Editorial: Liberal Arts Degrees Are Undervalued

By Editorial Board

Fordham University has initiated a liberal arts task force in order to assess the value of a liberal arts education, and the findings of this report are slated to come out later this year.

According to Inside Fordham’s article “Task Force Charged with Defining Liberal Arts Skill Set,” “Fordham has launched an effort to deeply examine liberal arts education and articulate its value for students.

At the request of Rev. Joseph M. McShane, S.J., president of the university, Stephen Freedman, Ph.D., provost of the university, convened the Fordham Task Force on the Future of Liberal Arts Education.”

Eva Badowska, Ph.D., is now acting dean of the Graduate School of Arts and Sciences  and chairs the task force. The task force is “grappling with how to address the liberal arts, given the businesslike language that more people are applying to higher education,” according to Inside Fordham.

The task force is primarily looking at defining a liberal arts education in terms of “soft skills” such as public speaking, writing and critical thinking. It is mainly responding to questions from politicians, including President Obama, about the power of a liberal arts degree in today’s economy.

Some politicians are suggesting that universities should actually charge less for math, science and technology degrees than for humanities degrees. They see STEM degrees as more valuable and marketable. In an economic climate particularly hard on young graduates, the earning potential associated with a degree is becoming more and more important.

What does this mean for students? Sophomores are getting to the point in the year when they need to think about declaring a major; should they choose majors associated with high post-graduate salaries? The majority of this editorial board consists of declared humanities majors. We do not know what Fordham’s task force on the subject is going to say, but we clearly see the value of our degrees.

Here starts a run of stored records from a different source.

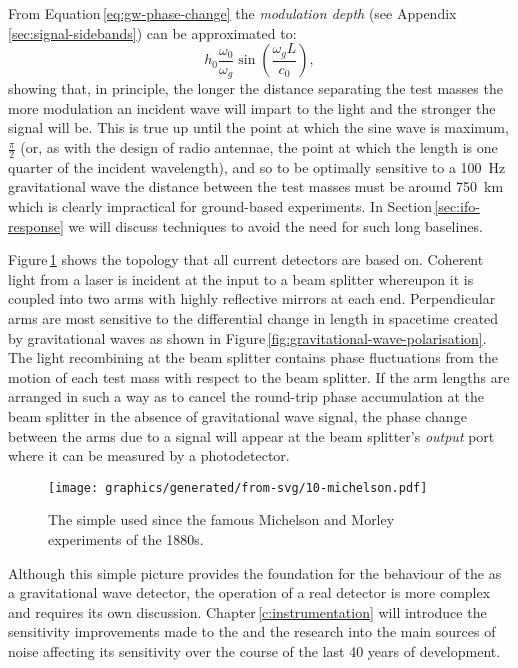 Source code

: From Equation\,\ref{eq:gw-phase-change} the \emph{modulation depth} (see Appendix\,\ref{sec:signal-sidebands}) can be approximated to:
\begin{equation}
  \label{eq:gw-mod-depth}
  h_0 \frac{\omega_0}{\omega_g} \sin \left( \frac{\omega_g L}{c_0} \right),
\end{equation}
showing that, in principle, the longer the distance separating the test masses the more modulation an incident wave will impart to the light and the stronger the signal will be. This is true up until the point at which the sine wave is maximum, $\frac{\pi}{2}$ (or, as with the design of radio antennae, the point at which the length is one quarter of the incident wavelength), and so to be optimally sensitive to a \SI{100}{\hertz} gravitational wave the distance between the test masses must be around \SI{750}{\kilo\meter} which is clearly impractical for ground-based experiments. In Section\,\ref{sec:ifo-response} we will discuss techniques to avoid the need for such long baselines.

Figure\,\ref{fig:mi} shows the \MI{} topology that all current detectors are based on. Coherent light from a laser is incident at the input to a beam splitter whereupon it is coupled into two arms with highly reflective mirrors at each end. Perpendicular arms are most sensitive to the differential change in length in spacetime created by gravitational waves as shown in Figure\,\ref{fig:gravitational-wave-polarisation}. The light recombining at the beam splitter contains phase fluctuations from the motion of each test mass with respect to the beam splitter. If the arm lengths are arranged in such a way as to cancel the round-trip phase accumulation at the beam splitter in the absence of gravitational wave signal, the phase change between the arms due to a signal will appear at the beam splitter's \emph{output} port where it can be measured by a photodetector.

\begin{figure}
  \centering
  \texttt{[image: graphics/generated/from-svg/10-michelson.pdf]}
  \caption[Simple \MI{}]{\label{fig:mi}The simple \MI{} used since the famous Michelson and Morley experiments of the 1880s.}
\end{figure}

Although this simple picture provides the foundation for the behaviour of the \MI{} as a gravitational wave detector, the operation of a real detector is more complex and requires its own discussion. Chapter\,\ref{c:instrumentation} will introduce the sensitivity improvements made to the \MI{} and the research into the main sources of noise affecting its sensitivity over the course of the last \num{40} years of development.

Yes, we have developed “soft skills” like critical thinking and writing, but we find the conversation the task force wants to engage in a little ridiculous.

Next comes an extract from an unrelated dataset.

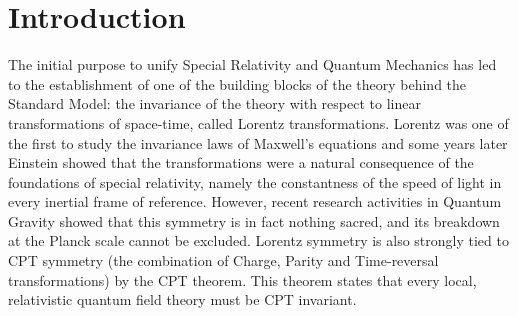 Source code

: \section*{Introduction}

	The initial purpose to unify Special Relativity and Quantum Mechanics has led to the establishment of one of the building blocks of the theory behind the Standard Model: the invariance of the theory with respect to linear transformations of space-time, called Lorentz transformations. Lorentz was one of the first to study the invariance laws of Maxwell's equations and some years later Einstein showed that the transformations were a natural consequence of the foundations of special relativity, namely the constantness of the speed of light in every inertial frame of reference. However, recent research activities in Quantum Gravity showed that this symmetry is in fact nothing sacred, and its breakdown at the Planck scale cannot be excluded. Lorentz symmetry is also strongly tied to CPT symmetry (the combination of Charge, Parity and Time-reversal transformations) by the CPT theorem. This theorem states that every local, relativistic quantum field theory must be CPT invariant.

It should be obvious that a liberal arts major develops marketable skills. By creating a task force to defend the liberal arts, Fordham is giving credence to all of these politicians (the vast majority liberal arts majors themselves) who are saying that anything but a STEM degree is self-indulgent.

Our degrees have value.

We are interested in our respective disciplines, and not everyone can be a plumber or a computer programmer.

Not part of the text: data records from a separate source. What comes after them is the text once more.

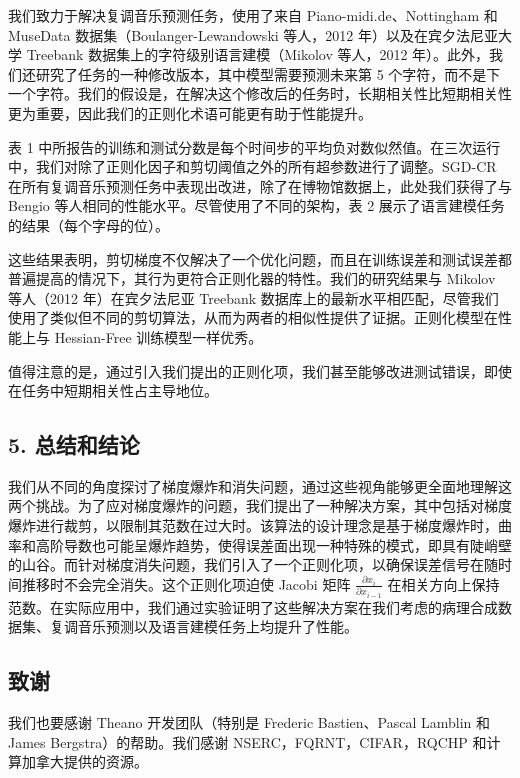 我们致力于解决复调音乐预测任务，使用了来自 Piano-midi.de、Nottingham 和 MuseData 数据集（Boulanger-Lewandowski 等人，2012 年）以及在宾夕法尼亚大学 Treebank 数据集上的字符级别语言建模（Mikolov 等人，2012 年）。此外，我们还研究了任务的一种修改版本，其中模型需要预测未来第 5 个字符，而不是下一个字符。我们的假设是，在解决这个修改后的任务时，长期相关性比短期相关性更为重要，因此我们的正则化术语可能更有助于性能提升。

表 1 中所报告的训练和测试分数是每个时间步的平均负对数似然值。在三次运行中，我们对除了正则化因子和剪切阈值之外的所有超参数进行了调整。SGD-CR 在所有复调音乐预测任务中表现出改进，除了在博物馆数据上，此处我们获得了与 Bengio 等人相同的性能水平。尽管使用了不同的架构，表 2 展示了语言建模任务的结果（每个字母的位）。

这些结果表明，剪切梯度不仅解决了一个优化问题，而且在训练误差和测试误差都普遍提高的情况下，其行为更符合正则化器的特性。我们的研究结果与 Mikolov 等人（2012 年）在宾夕法尼亚 Treebank 数据库上的最新水平相匹配，尽管我们使用了类似但不同的剪切算法，从而为两者的相似性提供了证据。正则化模型在性能上与 Hessian-Free 训练模型一样优秀。

值得注意的是，通过引入我们提出的正则化项，我们甚至能够改进测试错误，即使在任务中短期相关性占主导地位。

\subsection{5. 总结和结论}\label{5-ux603bux7ed3ux548cux7ed3ux8bba}

我们从不同的角度探讨了梯度爆炸和消失问题，通过这些视角能够更全面地理解这两个挑战。为了应对梯度爆炸的问题，我们提出了一种解决方案，其中包括对梯度爆炸进行裁剪，以限制其范数在过大时。该算法的设计理念是基于梯度爆炸时，曲率和高阶导数也可能呈爆炸趋势，使得误差面出现一种特殊的模式，即具有陡峭壁的山谷。而针对梯度消失问题，我们引入了一个正则化项，以确保误差信号在随时间推移时不会完全消失。这个正则化项迫使 Jacobi 矩阵 \(\frac{\partial x_i}{\partial x_{i-1}}\) 在相关方向上保持范数。在实际应用中，我们通过实验证明了这些解决方案在我们考虑的病理合成数据集、复调音乐预测以及语言建模任务上均提升了性能。

\subsection{致谢}\label{ux81f4ux8c22}

我们也要感谢 Theano 开发团队（特别是 Frederic Bastien、Pascal Lamblin 和 James Bergstra）的帮助。我们感谢 NSERC，FQRNT，CIFAR，RQCHP 和计算加拿大提供的资源。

Higher education certainly has its issues, and the price of a liberal arts degree, or any degree for that matter, is out of control. However, that does not mean that the world does not need philosophy majors, history majors or English majors.

After all, the study of such humanities is what the ancient societies focused on and held most dear and through which they created the ideals that contemporary society has been founded on.

As an intellectual community, let’s stop defending what we do and just do it. We know what we do has value; we do not need to label “soft skills” like reading and writing to know that we contribute to society.

To the next generation of students currently earning their liberal arts degrees: remember that the skills you are learning now do have value. Let’s end this conversation.